Recently, I was told about a programme by the Government of Ireland that pays around US$90,000 (S$115,632) for you to move to an island. The policy, called ‘Our Living Islands’ doesn’t actually pay you to move there. They’re giving you the money to refurbish an existing home if you relocate to one of the rural island communities.
As always with these sorts of programs, there are eligibility requirements and strings attached. The money is strictly for buying and refurbishing a vacant or derelict home on a qualifying island which has no bridge or causeway connecting it to the mainland.
The Irish government says that there are about 30 islands off the coast of Ireland that are cut off daily by the tide, but still have permanent year-round populations and are not in private ownership. This probably explains why these rural island communities have several vacant or derelict houses.
The house has to have been vacant for two years and built before 1993. The US$90,000 is for houses in the worst state of dereliction. You can’t use it as a holiday home or rent it out, there’s a clawback if you sell it, and you must already have residency, among other conditions of the repopulation policy.
Nonetheless, it parallels other government programs around the world that aim to incentivise people to move into certain areas. For example, we’ve seen similar policies introduced in Japan and Italy. Whenever a programme like this comes up, it tends to spark coffeeshop talk about how property prices are crazy in Singapore, and how in bigger countries there are often at least “cheaper” places to run to.
Time and again, Singaporeans will bring up home sizes or land scarcity as among the biggest challenges faced by the housing market here. But if we scrutinise it more closely, these “cheap home” programmes should be telling us a completely different story.
What those examples show isn’t that bigger countries typically result in fewer housing issues. Rather, it replaces the land scarcity issue with another problem, namely accessibility and livability.
Ireland’s islands have land for communities to grow. Japan’s countryside has land primed for redevelopment.

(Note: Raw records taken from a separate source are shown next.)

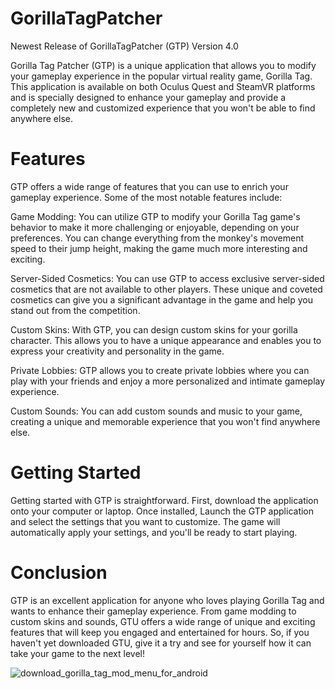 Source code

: # GorillaTagPatcher
Newest Release of GorillaTagPatcher (GTP) Version 4.0

Gorilla Tag Patcher (GTP) is a unique application that allows you to modify your gameplay experience in the popular virtual reality game, Gorilla Tag. This application is available on both Oculus Quest and SteamVR platforms and is specially designed to enhance your gameplay and provide a completely new and customized experience that you won't be able to find anywhere else.



# Features
GTP offers a wide range of features that you can use to enrich your gameplay experience. Some of the most notable features include:

Game Modding: You can utilize GTP to modify your Gorilla Tag game's behavior to make it more challenging or enjoyable, depending on your preferences. You can change everything from the monkey's movement speed to their jump height, making the game much more interesting and exciting.

Server-Sided Cosmetics: You can use GTP to access exclusive server-sided cosmetics that are not available to other players. These unique and coveted cosmetics can give you a significant advantage in the game and help you stand out from the competition.

Custom Skins: With GTP, you can design custom skins for your gorilla character. This allows you to have a unique appearance and enables you to express your creativity and personality in the game.

Private Lobbies: GTP allows you to create private lobbies where you can play with your friends and enjoy a more personalized and intimate gameplay experience.

Custom Sounds: You can add custom sounds and music to your game, creating a unique and memorable experience that you won't find anywhere else.

# Getting Started

Getting started with GTP is straightforward. First, download the application onto your computer or laptop. Once installed, Launch the GTP application and select the settings that you want to customize. The game will automatically apply your settings, and you'll be ready to start playing.

# Conclusion

GTP is an excellent application for anyone who loves playing Gorilla Tag and wants to enhance their gameplay experience. From game modding to custom skins and sounds, GTU offers a wide range of unique and exciting features that will keep you engaged and entertained for hours. So, if you haven't yet downloaded GTU, give it a try and see for yourself how it can take your game to the next level!

![download_gorilla_tag_mod_menu_for_android](https://github.com/telegramdevelopers/GorillaTag/assets/168844666/ac13ce62-a56f-4585-8cf0-fecb4af3411f)


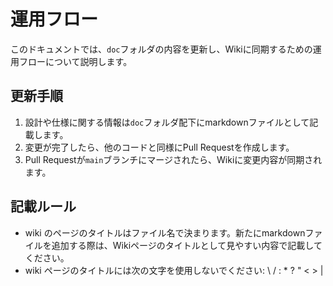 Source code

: # 運用フロー

このドキュメントでは、`doc`フォルダの内容を更新し、Wikiに同期するための運用フローについて説明します。

## 更新手順

1. 設計や仕様に関する情報は`doc`フォルダ配下にmarkdownファイルとして記載します。
2. 変更が完了したら、他のコードと同様にPull Requestを作成します。
3. Pull Requestが`main`ブランチにマージされたら、Wikiに変更内容が同期されます。

## 記載ルール
- wiki のページのタイトルはファイル名で決まります。新たにmarkdownファイルを追加する際は、Wikiページのタイトルとして見やすい内容で記載してください。
- wiki ページのタイトルには次の文字を使用しないでください: \ / : * ? " < > |


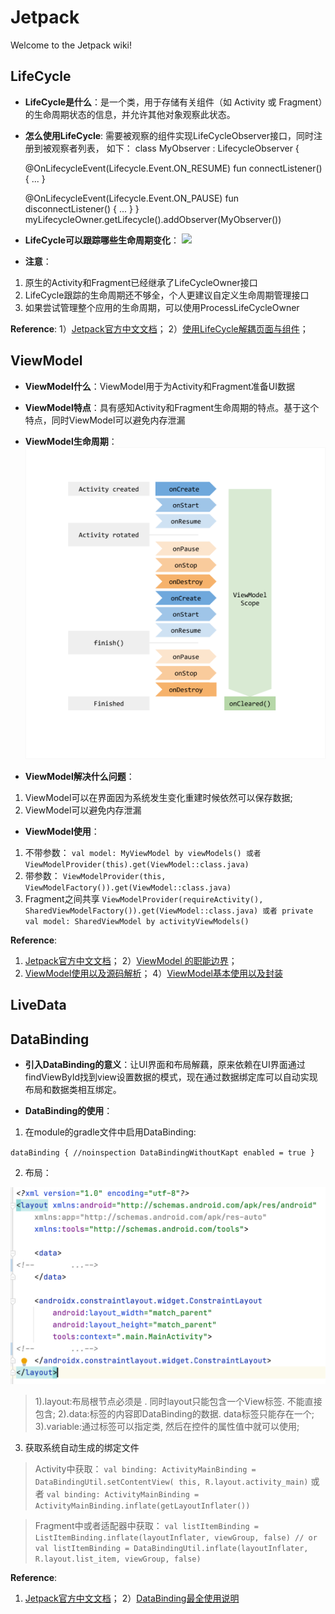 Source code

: # Jetpack 

Welcome to the Jetpack wiki!

## **LifeCycle**

* **LifeCycle是什么**：是一个类，用于存储有关组件（如 Activity 或 Fragment）的生命周期状态的信息，并允许其他对象观察此状态。

* **怎么使用LifeCycle**:
需要被观察的组件实现LifeCycleObserver接口，同时注册到被观察者列表， 如下：
class MyObserver : LifecycleObserver {

    @OnLifecycleEvent(Lifecycle.Event.ON_RESUME)
    fun connectListener() {
        ...
    }

    @OnLifecycleEvent(Lifecycle.Event.ON_PAUSE)
    fun disconnectListener() {
        ...
    }
}
myLifecycleOwner.getLifecycle().addObserver(MyObserver())

* **LifeCycle可以跟踪哪些生命周期变化**：
![](https://github.com/CaptainsZhu/Jetpack/blob/main/lifeCycle_event_status.png)

* **注意**：
1. 原生的Activity和Fragment已经继承了LifeCycleOwner接口
2. LifeCycle跟踪的生命周期还不够全，个人更建议自定义生命周期管理接口
3. 如果尝试管理整个应用的生命周期，可以使用ProcessLifeCycleOwner

**Reference**: 
1）[Jetpack官方中文文档](https://developer.android.com/topic/libraries/architecture/lifecycle?hl=zh-cn)；
2）[使用LifeCycle解耦页面与组件](https://juejin.cn/post/6987586341684920328)；

## **ViewModel**

* **ViewModel什么**：ViewModel用于为Activity和Fragment准备UI数据

* **ViewModel特点**：具有感知Activity和Fragment生命周期的特点。基于这个特点，同时ViewModel可以避免内存泄漏

* **ViewModel生命周期**：
![](https://github.com/Bilbo-Zhu/Jetpack/blob/main/viewmodel-lifecycle.png)

* **ViewModel解决什么问题**：
1. ViewModel可以在界面因为系统发生变化重建时候依然可以保存数据;
2. ViewModel可以避免内存泄漏

* **ViewModel使用**：
1. 不带参数：
`
   val model: MyViewModel by viewModels()
   或者
   ViewModelProvider(this).get(ViewModel::class.java)
`
2. 带参数：
`
   ViewModelProvider(this, ViewModelFactory()).get(ViewModel::class.java)
`
3. Fragment之间共享
`
   ViewModelProvider(requireActivity(), SharedViewModelFactory()).get(ViewModel::class.java)
   或者
   private val model: SharedViewModel by activityViewModels()
`

**Reference**:
1) [Jetpack官方中文文档](https://developer.android.com/topic/libraries/architecture/viewmodel?hl=zh-cn)；
2）[ViewModel 的职能边界](https://juejin.cn/post/6844904100493017095)；
3) [ViewModel使用以及源码解析](https://juejin.cn/post/6915012483421831175)；
4）[ViewModel基本使用以及封装](https://juejin.cn/post/6962921719522656287)

## **LiveData**


## **DataBinding**

* **引入DataBinding的意义**：让UI界面和布局解藕，原来依赖在UI界面通过findViewById找到view设置数据的模式，现在通过数据绑定库可以自动实现布局和数据类相互绑定。

* **DataBinding的使用**：
1. 在module的gradle文件中启用DataBinding:

`
    dataBinding {
        //noinspection DataBindingWithoutKapt
        enabled = true
    }
`

2. 布局：

![](https://github.com/Bilbo-Zhu/Jetpack/blob/main/xml.png)

>1).layout:布局根节点必须是<layout> . 同时layout只能包含一个View标签. 不能直接包含<merge>;
>2).data:<data>标签的内容即DataBinding的数据. data标签只能存在一个;
>3).variable:通过<variable>标签可以指定类, 然后在控件的属性值中就可以使用;

3. 获取系统自动生成的绑定文件
> Activity中获取：
`
val binding: ActivityMainBinding = DataBindingUtil.setContentView(
                this, R.layout.activity_main)
`
或者
`
val binding: ActivityMainBinding = ActivityMainBinding.inflate(getLayoutInflater())
`

> Fragment中或者适配器中获取：
`
val listItemBinding = ListItemBinding.inflate(layoutInflater, viewGroup, false)
    // or
    val listItemBinding = DataBindingUtil.inflate(layoutInflater, R.layout.list_item, viewGroup, false)
`

**Reference**:
1) [Jetpack官方中文文档](https://developer.android.com/topic/libraries/data-binding/expressions?hl=zh-cn)；
2）[DataBinding最全使用说明](https://juejin.cn/post/6844903549223059463)

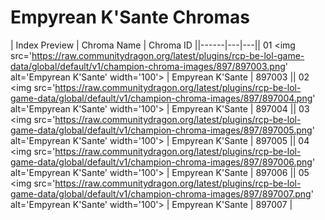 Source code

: # Empyrean K'Sante Chromas

| Index  Preview | Chroma Name | Chroma ID ||------|---|---|| 01  <img src='https://raw.communitydragon.org/latest/plugins/rcp-be-lol-game-data/global/default/v1/champion-chroma-images/897/897003.png' alt='Empyrean K'Sante' width='100'> | Empyrean K'Sante | 897003 || 02  <img src='https://raw.communitydragon.org/latest/plugins/rcp-be-lol-game-data/global/default/v1/champion-chroma-images/897/897004.png' alt='Empyrean K'Sante' width='100'> | Empyrean K'Sante | 897004 || 03  <img src='https://raw.communitydragon.org/latest/plugins/rcp-be-lol-game-data/global/default/v1/champion-chroma-images/897/897005.png' alt='Empyrean K'Sante' width='100'> | Empyrean K'Sante | 897005 || 04  <img src='https://raw.communitydragon.org/latest/plugins/rcp-be-lol-game-data/global/default/v1/champion-chroma-images/897/897006.png' alt='Empyrean K'Sante' width='100'> | Empyrean K'Sante | 897006 || 05  <img src='https://raw.communitydragon.org/latest/plugins/rcp-be-lol-game-data/global/default/v1/champion-chroma-images/897/897007.png' alt='Empyrean K'Sante' width='100'> | Empyrean K'Sante | 897007 |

Italy’s hill towns could accommodate larger populations as well. What the rural governments in these countries struggle with isn’t raw square footage but accessibility. These areas are usually so far from central urban areas that there aren’t enough jobs (or at least, not enough jobs that pay well enough), and a severe lack of facilities – sometimes to the point where any cost savings are more than balanced out by transport costs, or the costs of bringing in needed supplies. It’s also nigh-impossible for certain family situations, such as seniors who need nearby healthcare, or children who need school access.
And this problem doesn’t only show up between cities or countries. It appears even within very large cities.
Take Los Angeles, often held up as the archetype of a sprawling urban metropolis with a large land area. On paper, LA has everything we often claim Singapore lacks, like a vast land area, low-rise neighbourhoods, and the ability to just keep expanding outward.
Yet affordability and livability remain persistent problems. Urban sprawl becomes an issue when most jobs are scattered, commutes are long and unpredictable, and public transport coverage is a heavy burden on taxpayers.
My point here is that space alone is not the be-all and end-all of Singapore’s housing challenges.
It’s the reason we can’t solely rely on, for instance, reclaiming more land, or try to incentivise a bunch of people to go live on Kusu island or something. Without equal and convenient access to jobs, healthcare, and schools, having cheaper outskirts is not a real solution. Instead, they’re just trade-offs that certain people can afford.